A new report from Salvador Hernandez at BuzzFeed, for instance, reveals that, despite Broward County Sheriff's officials "publicly insisting they responded to just 23 calls regarding the suspected Florida school shooter and his family over the years," records obtained by the news outlet appear to "show at least 45 responses since 2008. The number of calls made over the years involving Cruz or his family, according to the call records, are nearly twice the number publicly disclosed by the department."
If true, the fact that officials are lying about the number is very troubling, but that's a separate issue from whether they failed to do everything they could to prevent Cruz from committing his act of mass violence.
Maybe they did fail. That's certainly an easy accusation to make. It's just as easy as a bunch of (racist) Recliner Rambos shaming the campus police officer who did not run into Cruz's line of fire to try to stop him.
But what if the police department actually did everything allowable under current laws? I don't know if they did, but I don't know that they didn't, either. People are similarly angry at social services who "failed to stop" Cruz — and that's a reflection not only of the frantic search to find someone to blame (besides the shooter), but also, as I recently noted in comments, of the deep misunderstanding of the role of social services and how mental health interventions work.
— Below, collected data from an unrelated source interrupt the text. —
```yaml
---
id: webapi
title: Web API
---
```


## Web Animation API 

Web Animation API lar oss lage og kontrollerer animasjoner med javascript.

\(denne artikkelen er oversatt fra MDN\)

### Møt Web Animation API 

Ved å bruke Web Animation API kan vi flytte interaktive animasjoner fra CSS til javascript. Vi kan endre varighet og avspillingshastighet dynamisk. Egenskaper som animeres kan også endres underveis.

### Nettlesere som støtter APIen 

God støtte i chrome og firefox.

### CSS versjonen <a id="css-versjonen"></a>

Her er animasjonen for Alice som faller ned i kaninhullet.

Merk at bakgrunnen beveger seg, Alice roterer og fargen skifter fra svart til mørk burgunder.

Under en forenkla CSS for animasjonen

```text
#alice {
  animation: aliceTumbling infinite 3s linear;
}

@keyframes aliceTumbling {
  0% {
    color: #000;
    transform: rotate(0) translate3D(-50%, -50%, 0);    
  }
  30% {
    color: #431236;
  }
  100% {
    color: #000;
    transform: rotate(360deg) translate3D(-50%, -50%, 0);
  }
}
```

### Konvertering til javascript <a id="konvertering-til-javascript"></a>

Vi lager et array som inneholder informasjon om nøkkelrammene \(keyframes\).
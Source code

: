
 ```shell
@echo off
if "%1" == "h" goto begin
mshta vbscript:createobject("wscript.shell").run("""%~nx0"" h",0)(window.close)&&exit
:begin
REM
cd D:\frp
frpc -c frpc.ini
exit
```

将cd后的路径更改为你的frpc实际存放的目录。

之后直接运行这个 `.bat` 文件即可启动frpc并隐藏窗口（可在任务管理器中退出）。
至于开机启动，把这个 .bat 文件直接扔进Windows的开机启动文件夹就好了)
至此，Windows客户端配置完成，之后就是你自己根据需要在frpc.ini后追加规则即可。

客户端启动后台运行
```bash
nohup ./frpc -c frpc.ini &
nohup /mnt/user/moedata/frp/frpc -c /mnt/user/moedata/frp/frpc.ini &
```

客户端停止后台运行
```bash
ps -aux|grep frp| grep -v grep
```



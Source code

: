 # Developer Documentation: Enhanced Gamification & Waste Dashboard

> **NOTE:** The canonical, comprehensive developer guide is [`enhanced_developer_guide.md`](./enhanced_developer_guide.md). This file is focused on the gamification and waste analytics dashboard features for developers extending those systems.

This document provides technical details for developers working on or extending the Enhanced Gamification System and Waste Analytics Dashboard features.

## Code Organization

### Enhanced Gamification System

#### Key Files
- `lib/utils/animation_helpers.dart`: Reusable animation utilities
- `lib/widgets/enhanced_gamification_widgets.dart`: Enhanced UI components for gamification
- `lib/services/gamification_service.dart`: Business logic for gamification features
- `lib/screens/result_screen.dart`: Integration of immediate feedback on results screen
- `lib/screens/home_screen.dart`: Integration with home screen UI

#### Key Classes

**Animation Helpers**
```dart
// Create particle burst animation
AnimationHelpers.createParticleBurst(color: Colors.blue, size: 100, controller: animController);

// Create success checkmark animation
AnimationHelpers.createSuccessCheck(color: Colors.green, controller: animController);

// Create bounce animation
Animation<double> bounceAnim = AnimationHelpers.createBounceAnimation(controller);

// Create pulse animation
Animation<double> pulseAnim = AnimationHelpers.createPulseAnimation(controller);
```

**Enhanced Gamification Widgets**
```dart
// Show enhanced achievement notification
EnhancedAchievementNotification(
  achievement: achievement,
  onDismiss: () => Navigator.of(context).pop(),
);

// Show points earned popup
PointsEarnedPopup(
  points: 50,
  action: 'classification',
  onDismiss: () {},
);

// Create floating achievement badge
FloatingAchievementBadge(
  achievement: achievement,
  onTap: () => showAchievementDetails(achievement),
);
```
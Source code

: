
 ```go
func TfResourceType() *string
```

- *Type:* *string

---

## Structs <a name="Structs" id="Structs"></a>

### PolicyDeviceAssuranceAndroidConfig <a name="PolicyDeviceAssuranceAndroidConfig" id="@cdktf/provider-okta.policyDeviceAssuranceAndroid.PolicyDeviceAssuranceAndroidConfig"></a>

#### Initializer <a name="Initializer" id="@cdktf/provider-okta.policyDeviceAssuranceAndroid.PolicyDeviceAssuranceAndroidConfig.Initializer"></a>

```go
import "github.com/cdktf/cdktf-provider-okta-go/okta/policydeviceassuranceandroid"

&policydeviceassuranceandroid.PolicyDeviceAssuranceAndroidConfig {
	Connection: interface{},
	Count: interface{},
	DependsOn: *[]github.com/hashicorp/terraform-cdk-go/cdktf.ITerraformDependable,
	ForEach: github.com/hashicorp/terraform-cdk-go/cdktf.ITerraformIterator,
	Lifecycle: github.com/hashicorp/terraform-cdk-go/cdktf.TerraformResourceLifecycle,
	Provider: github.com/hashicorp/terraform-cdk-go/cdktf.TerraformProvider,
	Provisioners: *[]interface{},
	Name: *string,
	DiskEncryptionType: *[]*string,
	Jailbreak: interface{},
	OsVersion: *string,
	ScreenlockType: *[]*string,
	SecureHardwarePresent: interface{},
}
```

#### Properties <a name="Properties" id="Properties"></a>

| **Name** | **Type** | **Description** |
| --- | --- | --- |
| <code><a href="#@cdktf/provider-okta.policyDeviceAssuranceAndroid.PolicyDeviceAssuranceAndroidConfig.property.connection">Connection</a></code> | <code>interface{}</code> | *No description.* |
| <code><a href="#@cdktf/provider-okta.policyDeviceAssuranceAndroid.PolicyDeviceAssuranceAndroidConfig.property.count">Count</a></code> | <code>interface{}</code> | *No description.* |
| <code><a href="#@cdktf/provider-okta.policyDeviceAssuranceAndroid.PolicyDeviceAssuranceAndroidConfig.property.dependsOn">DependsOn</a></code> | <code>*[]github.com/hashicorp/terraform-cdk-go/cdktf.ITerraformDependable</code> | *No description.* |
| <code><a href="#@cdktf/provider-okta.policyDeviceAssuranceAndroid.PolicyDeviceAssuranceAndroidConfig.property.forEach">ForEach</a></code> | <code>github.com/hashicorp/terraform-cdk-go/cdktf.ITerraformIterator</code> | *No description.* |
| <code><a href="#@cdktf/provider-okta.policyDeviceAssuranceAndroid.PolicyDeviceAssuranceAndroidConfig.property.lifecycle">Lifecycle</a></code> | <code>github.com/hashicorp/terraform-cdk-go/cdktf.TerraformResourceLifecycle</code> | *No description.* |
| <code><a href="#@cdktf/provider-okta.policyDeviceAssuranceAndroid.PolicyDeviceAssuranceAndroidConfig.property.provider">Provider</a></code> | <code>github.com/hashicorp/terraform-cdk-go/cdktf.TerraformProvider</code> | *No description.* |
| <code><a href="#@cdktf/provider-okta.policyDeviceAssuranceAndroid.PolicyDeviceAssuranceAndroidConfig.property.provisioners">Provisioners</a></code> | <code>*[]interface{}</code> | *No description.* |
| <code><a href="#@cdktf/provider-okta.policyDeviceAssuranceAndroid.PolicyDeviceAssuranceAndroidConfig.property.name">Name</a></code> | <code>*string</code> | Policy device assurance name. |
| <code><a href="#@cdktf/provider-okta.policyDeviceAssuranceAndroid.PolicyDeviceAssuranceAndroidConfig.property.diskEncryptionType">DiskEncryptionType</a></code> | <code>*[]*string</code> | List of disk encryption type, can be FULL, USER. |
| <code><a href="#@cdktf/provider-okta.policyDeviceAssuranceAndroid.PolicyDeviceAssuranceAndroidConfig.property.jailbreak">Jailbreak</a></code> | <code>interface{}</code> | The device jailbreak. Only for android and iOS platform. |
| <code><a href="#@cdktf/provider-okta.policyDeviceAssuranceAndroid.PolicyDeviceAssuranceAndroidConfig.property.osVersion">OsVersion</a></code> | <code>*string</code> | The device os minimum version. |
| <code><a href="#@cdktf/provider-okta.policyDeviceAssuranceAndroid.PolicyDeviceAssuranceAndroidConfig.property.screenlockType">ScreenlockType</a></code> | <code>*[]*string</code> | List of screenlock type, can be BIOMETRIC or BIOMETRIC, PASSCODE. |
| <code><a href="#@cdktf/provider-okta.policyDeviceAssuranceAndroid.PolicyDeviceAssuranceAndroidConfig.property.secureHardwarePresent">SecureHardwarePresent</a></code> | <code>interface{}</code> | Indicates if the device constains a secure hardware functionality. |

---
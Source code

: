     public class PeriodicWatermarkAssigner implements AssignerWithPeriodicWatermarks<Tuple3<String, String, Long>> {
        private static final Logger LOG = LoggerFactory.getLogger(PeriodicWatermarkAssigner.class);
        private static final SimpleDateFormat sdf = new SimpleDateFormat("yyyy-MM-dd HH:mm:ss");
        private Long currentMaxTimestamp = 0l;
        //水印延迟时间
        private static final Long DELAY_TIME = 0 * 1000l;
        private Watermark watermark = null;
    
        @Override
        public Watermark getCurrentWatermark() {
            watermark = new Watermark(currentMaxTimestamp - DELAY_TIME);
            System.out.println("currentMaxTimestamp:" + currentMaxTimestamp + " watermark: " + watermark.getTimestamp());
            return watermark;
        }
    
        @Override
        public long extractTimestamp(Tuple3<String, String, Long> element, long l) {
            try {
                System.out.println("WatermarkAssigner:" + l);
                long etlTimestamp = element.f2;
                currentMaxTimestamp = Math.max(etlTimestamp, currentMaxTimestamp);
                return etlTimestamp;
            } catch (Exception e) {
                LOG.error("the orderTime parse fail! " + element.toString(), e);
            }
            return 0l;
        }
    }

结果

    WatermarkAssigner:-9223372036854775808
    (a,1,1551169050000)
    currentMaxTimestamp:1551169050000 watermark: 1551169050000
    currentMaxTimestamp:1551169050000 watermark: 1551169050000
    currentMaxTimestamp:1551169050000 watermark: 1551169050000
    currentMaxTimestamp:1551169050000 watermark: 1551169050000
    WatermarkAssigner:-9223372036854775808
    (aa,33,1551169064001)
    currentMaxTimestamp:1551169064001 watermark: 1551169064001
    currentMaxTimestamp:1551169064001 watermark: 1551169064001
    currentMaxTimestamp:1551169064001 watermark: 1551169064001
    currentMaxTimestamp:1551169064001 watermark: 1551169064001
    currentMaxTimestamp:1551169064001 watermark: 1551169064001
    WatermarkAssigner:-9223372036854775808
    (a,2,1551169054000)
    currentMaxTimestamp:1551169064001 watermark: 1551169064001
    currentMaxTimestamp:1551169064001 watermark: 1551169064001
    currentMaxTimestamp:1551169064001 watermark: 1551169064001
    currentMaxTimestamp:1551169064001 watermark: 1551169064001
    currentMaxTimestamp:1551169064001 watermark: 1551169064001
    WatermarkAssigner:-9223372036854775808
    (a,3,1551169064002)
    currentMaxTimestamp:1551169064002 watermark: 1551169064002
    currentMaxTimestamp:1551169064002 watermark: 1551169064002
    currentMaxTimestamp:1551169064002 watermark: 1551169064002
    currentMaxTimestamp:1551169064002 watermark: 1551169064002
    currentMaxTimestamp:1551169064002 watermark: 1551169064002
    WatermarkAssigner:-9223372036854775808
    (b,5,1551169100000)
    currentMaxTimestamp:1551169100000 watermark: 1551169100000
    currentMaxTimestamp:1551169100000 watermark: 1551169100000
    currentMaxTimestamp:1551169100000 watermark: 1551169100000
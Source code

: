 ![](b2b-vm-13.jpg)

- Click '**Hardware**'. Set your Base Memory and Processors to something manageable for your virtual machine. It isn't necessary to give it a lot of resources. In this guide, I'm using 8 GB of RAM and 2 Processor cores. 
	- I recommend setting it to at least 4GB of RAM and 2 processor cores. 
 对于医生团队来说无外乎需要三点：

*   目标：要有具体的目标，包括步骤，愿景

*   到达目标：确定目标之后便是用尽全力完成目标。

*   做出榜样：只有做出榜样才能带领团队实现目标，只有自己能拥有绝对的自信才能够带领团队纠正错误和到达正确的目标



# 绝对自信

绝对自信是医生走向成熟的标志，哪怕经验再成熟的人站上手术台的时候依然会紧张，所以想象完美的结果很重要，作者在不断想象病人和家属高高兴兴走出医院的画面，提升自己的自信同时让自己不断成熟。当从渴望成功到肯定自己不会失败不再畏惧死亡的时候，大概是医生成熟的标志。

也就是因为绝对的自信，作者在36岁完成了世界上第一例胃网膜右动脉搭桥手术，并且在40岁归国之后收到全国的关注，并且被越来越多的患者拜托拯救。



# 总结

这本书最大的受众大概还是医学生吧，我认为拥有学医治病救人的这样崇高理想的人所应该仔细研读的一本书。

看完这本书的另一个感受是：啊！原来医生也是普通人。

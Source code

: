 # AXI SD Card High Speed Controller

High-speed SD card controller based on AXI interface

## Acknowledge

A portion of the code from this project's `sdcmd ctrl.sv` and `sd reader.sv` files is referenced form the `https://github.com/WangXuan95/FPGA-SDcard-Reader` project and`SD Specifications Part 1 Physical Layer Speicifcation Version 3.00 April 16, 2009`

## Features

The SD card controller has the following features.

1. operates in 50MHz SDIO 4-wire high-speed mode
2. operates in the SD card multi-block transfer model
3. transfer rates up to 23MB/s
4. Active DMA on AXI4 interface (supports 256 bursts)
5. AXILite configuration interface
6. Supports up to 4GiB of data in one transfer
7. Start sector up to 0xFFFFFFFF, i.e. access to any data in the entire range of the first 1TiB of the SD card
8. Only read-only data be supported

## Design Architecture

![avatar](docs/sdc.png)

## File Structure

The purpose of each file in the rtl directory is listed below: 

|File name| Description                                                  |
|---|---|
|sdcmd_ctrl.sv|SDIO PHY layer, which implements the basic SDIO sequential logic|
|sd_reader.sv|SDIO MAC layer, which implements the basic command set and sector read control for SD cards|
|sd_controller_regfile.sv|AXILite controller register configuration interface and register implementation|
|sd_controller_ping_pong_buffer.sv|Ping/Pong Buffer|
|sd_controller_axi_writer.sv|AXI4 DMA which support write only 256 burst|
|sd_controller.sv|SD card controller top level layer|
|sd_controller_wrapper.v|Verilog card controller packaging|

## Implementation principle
It's evident, reading public commentary on the Parkland shooting, that many people believe the role of Family Services to be seizing "crazy people" and tossing them in "asylums" and locking them away forever and throwing away the keys. That is not the role of Family Services!
There are laws against precisely that sort of thing, and every one of us should be glad that there are, lest we be imprisoned on the basis of someone reporting that we're a danger to public safety.
Just like my assessment of law enforcement, I am not certain whether social services did everything allowable under the law (or if, critically underfunded, they even had the resources to do so) to deter Cruz. I do know, however, that it's entirely possible that Cruz simply didn't meet the criteria for additional attention and/or detention, because not all mass shooters are mentally ill.
Just circularly arguing, as many people do, that all mass shooters are "insane" because anyone who does such a thing must be "insane" doesn't make it so.
And, even if he is mentally ill, he still might not meet the criteria for any state intervention, by social services or law enforcement.
There's this pervasive idea that if, someone gets flagged, there will be swift and meaningful action taken "by authorities" to prevent that person from doing harm to others. But unless a detailed plot or actionable threat to harm others is uncovered, or some other illegal activity, detaining a person, no less indefinitely, is not lawful. Nor should it be.
Flagging can (and should) trigger an investigation, and it can (and should) trigger social interventions to provide access to any and all means of care. That's what "doing something" means.
And it seems quite possible that the police and social services "did something." Maybe everything they could.
So what we're left with is this: Perhaps the only crack through which Nikolas Cruz fell was legal gun access.
Yes, let us make sure that law enforcement is doing everything they can, starting with treating more seriously domestic violence as a potential indicator of future mass violence. And yes, let us make sure that social services are fully funded so that they may be fully empowered and offer comprehensive services to all people in need, not just people threatening mass violence.
But let us also take seriously the reality that, even in the best of circumstances, law enforcement and social services — and family and friends and schools and community — might do everything they are able to do and still it won't be enough to prevent a mass shooting.
And that the only thing that would be enough is significantly reducing, if not eradicating, access to guns.